4 stars out of 5
Looking for a good legal mystery? Consider giving this one a try - seriously. Top-notch young attorney Hayden McCarthy has just earned her chops by pulling off an almost unbelievable win - a feat that doesn't go unnoticed by her hoity-toity law firm. But instead of a few days on a sunny beach or a hefty bonus, her reward is being assigned to a seemingly unwinnable wrongful death case. A young Mexican boy who attempted to enter the United States illegally was caught and stashed in a government-run juvenile detention facility in Texas - where he was murdered. Now, Hayden's firm has been asked to build - and more important, at least to Hayden's future career, win - a case against the government.
Add to the mix Hayden's roommate, who just happens to have a very hunky and eligible cousin named Andrew Wesley. And he just happens to be the son of an ambitious congressman. It goes without saying that Hayden and Andrew are wary of but attracted to each other. But even though Andrew claims to eschew his father's chosen profession of service to America, the fact that Hayden is going head-to-head with the government isn't exactly a relationship booster.
Tracking down the facts she'll need to build her case takes Hayden from her job in Washington, D.C., to Texas and back - with plenty of dangerous turns in between. Although almost none of it takes place in a courtroom, there's plenty of action and legal details as Hayden tries to ferret out the truth.

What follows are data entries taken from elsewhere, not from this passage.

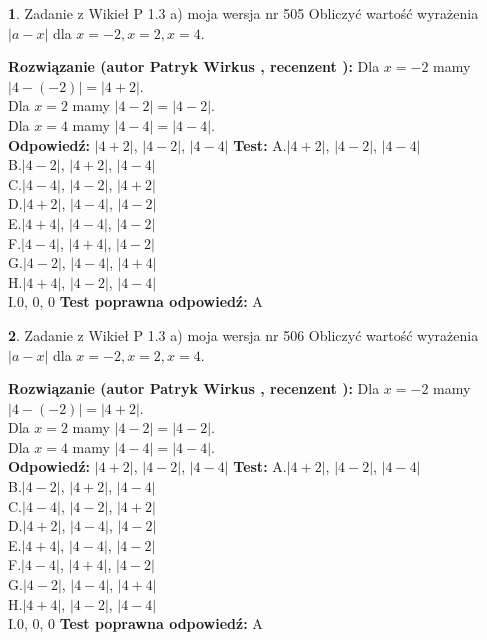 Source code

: \documentclass[12pt, a4paper]{article}
\theoremstyle{definition} %
\newtheorem{zad}{}
\newcommand{\zadStart}[1]{\begin{zad}#1\newline}
\newcommand{\zadStop}{\end{zad}}
\newcommand{\rozwStart}[2]{\noindent \textbf{Rozwiązanie (autor #1 , recenzent #2): }\newline}
\newcommand{\rozwStop}{\newline}
\newcommand{\odpStart}{\noindent \textbf{Odpowiedź:}\newline}
\newcommand{\odpStop}{\newline}
\newcommand{\testStart}{\noindent \textbf{Test:}\newline}
\newcommand{\testStop}{\newline}
\newcommand{\kluczStart}{\noindent \textbf{Test poprawna odpowiedź:}\newline}
\newcommand{\kluczStop}{\newline}
\begin{document}
\zadStart{Zadanie z Wikieł P 1.3 a) moja wersja nr 505}
Obliczyć wartość wyrażenia $|a - x|$ dla $x=-2,x=2,x=4$.
\zadStop
\rozwStart{Patryk Wirkus}{}
Dla $x = -2$ mamy $|4 - (-2)| = |4 + 2|$.\\
Dla $x = 2$ mamy $|4 - 2| = |4 - 2|$.\\
Dla $x = 4$ mamy $|4 - 4| = |4 - 4|$.\\
\rozwStop
\odpStart
$|4 + 2|$, $|4 - 2|$, $|4 - 4|$
\odpStop
\testStart
A.$|4 + 2|$, $|4 - 2|$, $|4 - 4|$\\
B.$|4 - 2|$, $|4 + 2|$, $|4 - 4|$\\
C.$|4 - 4|$, $|4 - 2|$, $|4 + 2|$\\
D.$|4 + 2|$, $|4 - 4|$, $|4 - 2|$\\
E.$|4 + 4|$, $|4 - 4|$, $|4 - 2|$\\
F.$|4 - 4|$, $|4 + 4|$, $|4 - 2|$\\
G.$|4 - 2|$, $|4 - 4|$, $|4 + 4|$\\
H.$|4 + 4|$, $|4 - 2|$, $|4 - 4|$\\
I.$0$, $0$, $0$
\testStop
\kluczStart
A
\kluczStop



\zadStart{Zadanie z Wikieł P 1.3 a) moja wersja nr 506}
Obliczyć wartość wyrażenia $|a - x|$ dla $x=-2,x=2,x=4$.
\zadStop
\rozwStart{Patryk Wirkus}{}
Dla $x = -2$ mamy $|4 - (-2)| = |4 + 2|$.\\
Dla $x = 2$ mamy $|4 - 2| = |4 - 2|$.\\
Dla $x = 4$ mamy $|4 - 4| = |4 - 4|$.\\
\rozwStop
\odpStart
$|4 + 2|$, $|4 - 2|$, $|4 - 4|$
\odpStop
\testStart
A.$|4 + 2|$, $|4 - 2|$, $|4 - 4|$\\
B.$|4 - 2|$, $|4 + 2|$, $|4 - 4|$\\
C.$|4 - 4|$, $|4 - 2|$, $|4 + 2|$\\
D.$|4 + 2|$, $|4 - 4|$, $|4 - 2|$\\
E.$|4 + 4|$, $|4 - 4|$, $|4 - 2|$\\
F.$|4 - 4|$, $|4 + 4|$, $|4 - 2|$\\
G.$|4 - 2|$, $|4 - 4|$, $|4 + 4|$\\
H.$|4 + 4|$, $|4 - 2|$, $|4 - 4|$\\
I.$0$, $0$, $0$
\testStop
\kluczStart
A
\kluczStop
\end{document}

So we have likable, well-developed characters, a story that's intriguing, timely (immigration) and believable. So what was missing? Although I certainly should have known, I failed to pick up ahead of time on the fact that this book falls into the Christian category - and there few things in this life I do not want to read about more than someone's religious "journey."
But wait, there's more.
Other than one horrific moment when I was convinced the book would end with Andrew's asking Hayden to marry him only if she agreed to quit the high-profile job she loves and stay home to be a proper mother to their kids, matters of faith were for the most part unobtrusive. In fact, what few references there were seemed to be inserted haphazardly, almost as an afterthought, sometimes where they really didn't seem to fit. It was almost as if someone said, "Oops, God hasn't had a mention in 50 pages - better throw one in!"
And somehow, it strikes me that a "Christian" book should have more on that subject (or at least what was there should have been more fully developed). Ironic, isn't it, that the biggest downside (a mild one, I hasten to add) is that there wasn't enough of what I didn't want to read in the first place? But there it is.
That said, this is a very enjoyable book that's well worth reading no matter what side of the religion coin you're on. Many thanks to the publisher (via NetGalley) for providing me with an advance review copy.
Beyond Justice by Cara C. Putman (Thomas Nelson, April 2017); 384 pp.